Habrían de pasar ochos años y un proyecto empezado de por medio e inacabado aún para que Cerdá se lanzase a dirigir una película de larga duración. Con una producción a varias banderas, Julio Ruiz, mandamás de Filmax, le ayudó en gran medida a producir Los abandonados , donde vuelve a contar, así mismo, con un equipo eminentemente internacional. De tal sinergia de fuerzas no podía surgir algo primorosamente personal, y el propio Nacho es autoconsciente de tal premisa (por otro lado ineludible en la industria toda vez que te ves inmiscuido en el interior de su mecanismo cuadriculado) cuando se pone tras las cámaras en esta historia de fantasmas de familia rusa venidos del más acá.

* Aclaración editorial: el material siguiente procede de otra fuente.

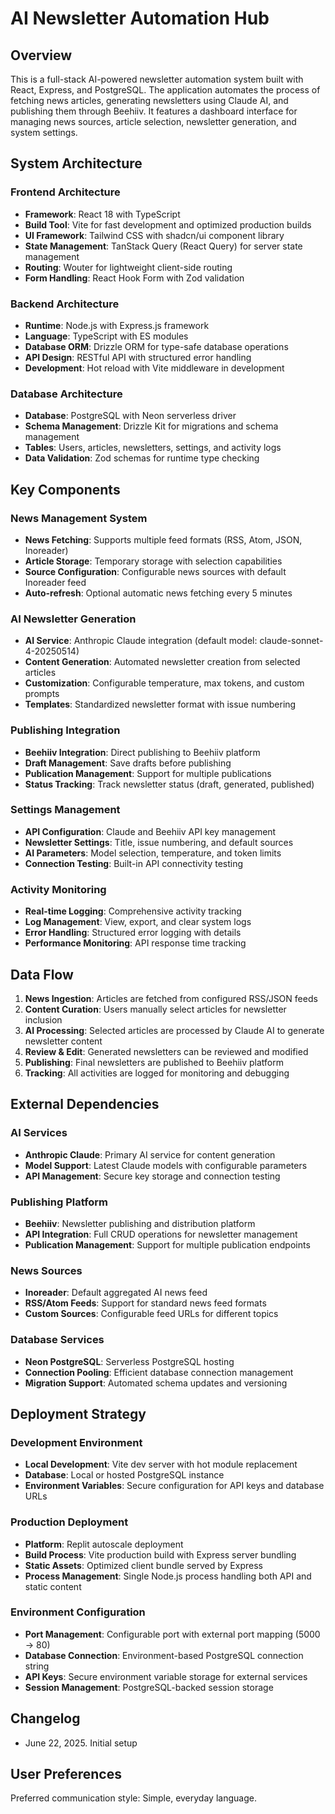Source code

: # AI Newsletter Automation Hub

## Overview

This is a full-stack AI-powered newsletter automation system built with React, Express, and PostgreSQL. The application automates the process of fetching news articles, generating newsletters using Claude AI, and publishing them through Beehiiv. It features a dashboard interface for managing news sources, article selection, newsletter generation, and system settings.

## System Architecture

### Frontend Architecture
- **Framework**: React 18 with TypeScript
- **Build Tool**: Vite for fast development and optimized production builds
- **UI Framework**: Tailwind CSS with shadcn/ui component library
- **State Management**: TanStack Query (React Query) for server state management
- **Routing**: Wouter for lightweight client-side routing
- **Form Handling**: React Hook Form with Zod validation

### Backend Architecture
- **Runtime**: Node.js with Express.js framework
- **Language**: TypeScript with ES modules
- **Database ORM**: Drizzle ORM for type-safe database operations
- **API Design**: RESTful API with structured error handling
- **Development**: Hot reload with Vite middleware in development

### Database Architecture
- **Database**: PostgreSQL with Neon serverless driver
- **Schema Management**: Drizzle Kit for migrations and schema management
- **Tables**: Users, articles, newsletters, settings, and activity logs
- **Data Validation**: Zod schemas for runtime type checking

## Key Components

### News Management System
- **News Fetching**: Supports multiple feed formats (RSS, Atom, JSON, Inoreader)
- **Article Storage**: Temporary storage with selection capabilities
- **Source Configuration**: Configurable news sources with default Inoreader feed
- **Auto-refresh**: Optional automatic news fetching every 5 minutes

### AI Newsletter Generation
- **AI Service**: Anthropic Claude integration (default model: claude-sonnet-4-20250514)
- **Content Generation**: Automated newsletter creation from selected articles
- **Customization**: Configurable temperature, max tokens, and custom prompts
- **Templates**: Standardized newsletter format with issue numbering

### Publishing Integration
- **Beehiiv Integration**: Direct publishing to Beehiiv platform
- **Draft Management**: Save drafts before publishing
- **Publication Management**: Support for multiple publications
- **Status Tracking**: Track newsletter status (draft, generated, published)

### Settings Management
- **API Configuration**: Claude and Beehiiv API key management
- **Newsletter Settings**: Title, issue numbering, and default sources
- **AI Parameters**: Model selection, temperature, and token limits
- **Connection Testing**: Built-in API connectivity testing

### Activity Monitoring
- **Real-time Logging**: Comprehensive activity tracking
- **Log Management**: View, export, and clear system logs
- **Error Handling**: Structured error logging with details
- **Performance Monitoring**: API response time tracking

## Data Flow

1. **News Ingestion**: Articles are fetched from configured RSS/JSON feeds
2. **Content Curation**: Users manually select articles for newsletter inclusion
3. **AI Processing**: Selected articles are processed by Claude AI to generate newsletter content
4. **Review & Edit**: Generated newsletters can be reviewed and modified
5. **Publishing**: Final newsletters are published to Beehiiv platform
6. **Tracking**: All activities are logged for monitoring and debugging

## External Dependencies

### AI Services
- **Anthropic Claude**: Primary AI service for content generation
- **Model Support**: Latest Claude models with configurable parameters
- **API Management**: Secure key storage and connection testing

### Publishing Platform
- **Beehiiv**: Newsletter publishing and distribution platform
- **API Integration**: Full CRUD operations for newsletter management
- **Publication Management**: Support for multiple publication endpoints

### News Sources
- **Inoreader**: Default aggregated AI news feed
- **RSS/Atom Feeds**: Support for standard news feed formats
- **Custom Sources**: Configurable feed URLs for different topics

### Database Services
- **Neon PostgreSQL**: Serverless PostgreSQL hosting
- **Connection Pooling**: Efficient database connection management
- **Migration Support**: Automated schema updates and versioning

## Deployment Strategy

### Development Environment
- **Local Development**: Vite dev server with hot module replacement
- **Database**: Local or hosted PostgreSQL instance
- **Environment Variables**: Secure configuration for API keys and database URLs

### Production Deployment
- **Platform**: Replit autoscale deployment
- **Build Process**: Vite production build with Express server bundling
- **Static Assets**: Optimized client bundle served by Express
- **Process Management**: Single Node.js process handling both API and static content

### Environment Configuration
- **Port Management**: Configurable port with external port mapping (5000 → 80)
- **Database Connection**: Environment-based PostgreSQL connection string
- **API Keys**: Secure environment variable storage for external services
- **Session Management**: PostgreSQL-backed session storage

## Changelog
- June 22, 2025. Initial setup

## User Preferences

Preferred communication style: Simple, everyday language.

No obstante, consigue exprimirle su justo jugo. Entroncando temáticamente con su trilogía, el realizador aborda aquí una advertencia clara: remover un pasado oscuro puede hacer removerse a la propia historia. Así, jugando a la metáfora fantasmal de un par de hermanos desconocidos que vuelven a donde nacieron y fueron abandonados para conocer sobre su propio origen, nos brinda una de terror un tanto convencional por los consabidos sustos y efectos de turno, no exenta de cierto estancamiento en la progresión narrativa (quizás como causa de haber arrastrado los particulares ritmos del formato corto), pero envolviéndola en una forma muy notable, que se adhiere directamente al terreno de la mugre y la carroña, del chasquido y el espanto, de la molesta permanente amenaza, sabedora la protagonista de su inminente fatalidad. Una producción lograda que permite recrear ambientes siniestros como sólo Cerdá ya daba indicios de saber hacer: angulando la cámara en posiciones temiblemente subjetivas y amenzadoras, ahuyentando al espectador su mirada de tal calvario atmosférico.

Así pues, tras esta nueva muestra de posibilidad mortuoria que tanto parece gustarle, en esta ocasión aquélla que nos guía por la peligrosa senda en espiral de la degeneración racional, que conduce directamente al precipicio de la (in)voluntaria inexistencia, llegamos al final del camino trazado por Nacho Cerdá. Un camino espinoso, por el que más vale andar mirando siempre con suficiente perspectiva, la misma que habremos de tener cuando contemplemos su próxima Ataúdes de luz, con la que intentará la improbable ceguera: levantar de su tumba al cineasta Sergio del Monte, personaje extraño por definición, asesinado en los años 70 a los pocos días de rodaje de la película de ese mismo nombre con la que ahora se estrena la de Cerdá, afanado en propagar la misma cegadora luz que éste cuando quiso revolucionar la imagen en movimiento y en efecto lo consiguió causando la muerte cerebral a sus productores tras el visionado de los primeros y aparentemente desaparecidos rollos de la película. La muerte de la imagen cinematográfica, física-fílmica en contraposición a su atávico impacto en el espectador, a estudio. La muerte, cercada.

En exclusiva para El zoom erótico de http://www.vadecine.es (Roberto García-Ochoa)

4 comentarios:

Anónimo dijo...

Me habeis dejado flipado... ahora tendré que investigar quién es realmente este Nacho. Saludos y felicidades por este impresionante análisis.

Anónimo dijo...

Buen artículo, camarada.

Anónimo dijo...

Gracias a ambos por los comentarios. Especialmente a ti, Bango; espero que te vaya muy bien, compañero.

Un saludo,

Roberto.

Anónimo dijo...

Yo conocí a Nacho Cerdá en la pasada edición de Sitges, presentó Brigadoon y proyectó y explicó su corto Aftermath. Aunque sea algo de mal gusto y una exaltación de la necrofilia en toda su explicitación, la verdad es que está brillantemente dirigido y fotografiado y que su talento es innegable.